It looks like the most likely place for the BNP to win a seat is North West England (so that's where they've stuck Griffin, of course - the Maximum Leader gets first dibs on a seat). Thread here: http://ukpollingreport.co.uk/guide/north-west-european?cp=all#comments

Under the d'Hondt system, for a party to win its nth seat, it must have n times the number of votes of a party that hasn't yet won a seat.
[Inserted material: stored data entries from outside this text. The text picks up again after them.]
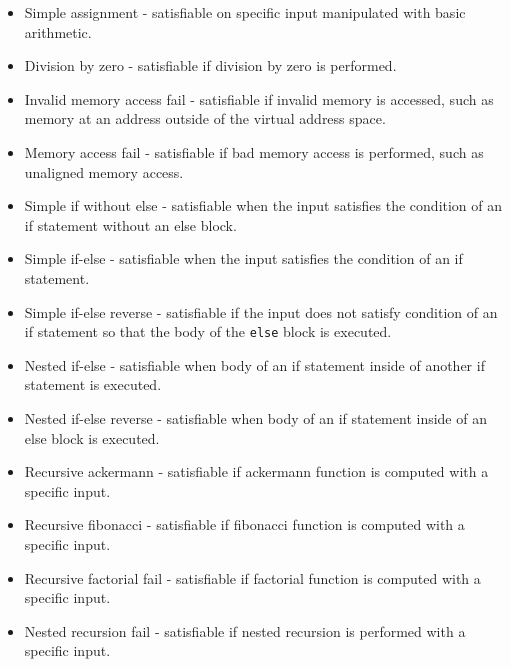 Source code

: \documentclass[12pt]{article}
\begin{document}
\begin{itemize}

    \item Simple assignment - satisfiable on specific input manipulated with
        basic arithmetic.

    \item Division by zero - satisfiable if division by zero is performed.

    \item Invalid memory access fail - satisfiable if invalid memory is
        accessed, such as memory at an address outside of the virtual address
        space.
    \item Memory access fail - satisfiable if bad memory access is performed,
        such as unaligned memory access.

    \item Simple if without else - satisfiable when the input satisfies the
        condition of an if statement without an else block.
    \item Simple if-else - satisfiable when the input satisfies the condition
        of an if statement.
    \item Simple if-else reverse - satisfiable if the input does not satisfy
        condition of an if statement so that the body of the \texttt{else}
        block is executed.

    \item Nested if-else - satisfiable when body of an if statement inside of
        another if statement is executed.
    \item Nested if-else reverse - satisfiable when body of an if statement
        inside of an else block is executed.

    \item Recursive ackermann - satisfiable if ackermann function is computed
        with a specific input.
    \item Recursive fibonacci - satisfiable if fibonacci function is computed
        with a specific input.
    \item Recursive factorial fail - satisfiable if factorial function is
        computed with a specific input.
    \item Nested recursion fail - satisfiable if nested recursion is performed
        with a specific input.


\end{itemize}
\end{document}
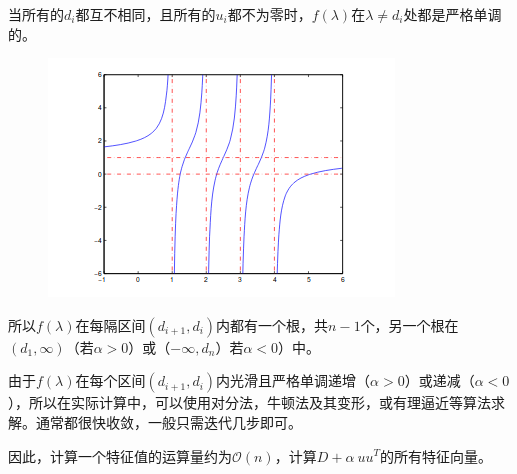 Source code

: \documentclass[12pt,a4paper]{article}
\begin{document}
当所有的$d_i$都互不相同，且所有的$u_i$都不为零时，$f(\lambda)$在$\lambda \neq d_i$处都是严格单调的。
\begin{figure}[H]
	\centering
	\includegraphics[scale=1]{./figures/figure_2.png}
\end{figure}
所以$f(\lambda)$在每隔区间$(d_{i+1},d_i)$内都有一个根，共$n-1$个，另一个根在$(d_1,\infty)$（若$\alpha >0$）或（$-\infty,d_n$）若$\alpha <0$）中。

由于$f(\lambda)$在每个区间$(d_{i+1},d_i)$内光滑且严格单调递增（$\alpha >0$）或递减（$\alpha <0$），所以在实际计算中，可以使用对分法，牛顿法及其变形，或有理逼近等算法求解。通常都很快收敛，一般只需迭代几步即可。

因此，计算一个特征值的运算量约为$\mathcal{O}(n)$，计算$D+\alpha\ uu^T$的所有特征向量。
\end{document}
So, for instance, for a party to win 3 seats, it must get at least 3 times the number of votes that a party that doesn't get a seat got. NW England has 8 seats, and if the votes went:

Con 30% (+6 from 2004)
Lab 23% (-4)
LD 15% (-1)
UKIP 8% (-4)
BNP 8% (+2)
Green 7% (+1)
Others 9% split various ways
then it's Con 3 seats, Lab 2, LD 1, UKIP 1, BNP 1 :(

To stop Griffin from that position, 2 out of 5 parties must hit their 'targets':
Tories: get more than 4 times the BNP vote
Labour: get more than 3 times the BNP
Lib Dems: get more than 2 times the BNP
UKIP and Green: beat the BNP

The Greens are calling for tactical voting for them to stop the BNP. Whether that's the really the most likely way to stop them, I can't tell - anyone think my guesses for swings from 2004 are realistic/unrealistic?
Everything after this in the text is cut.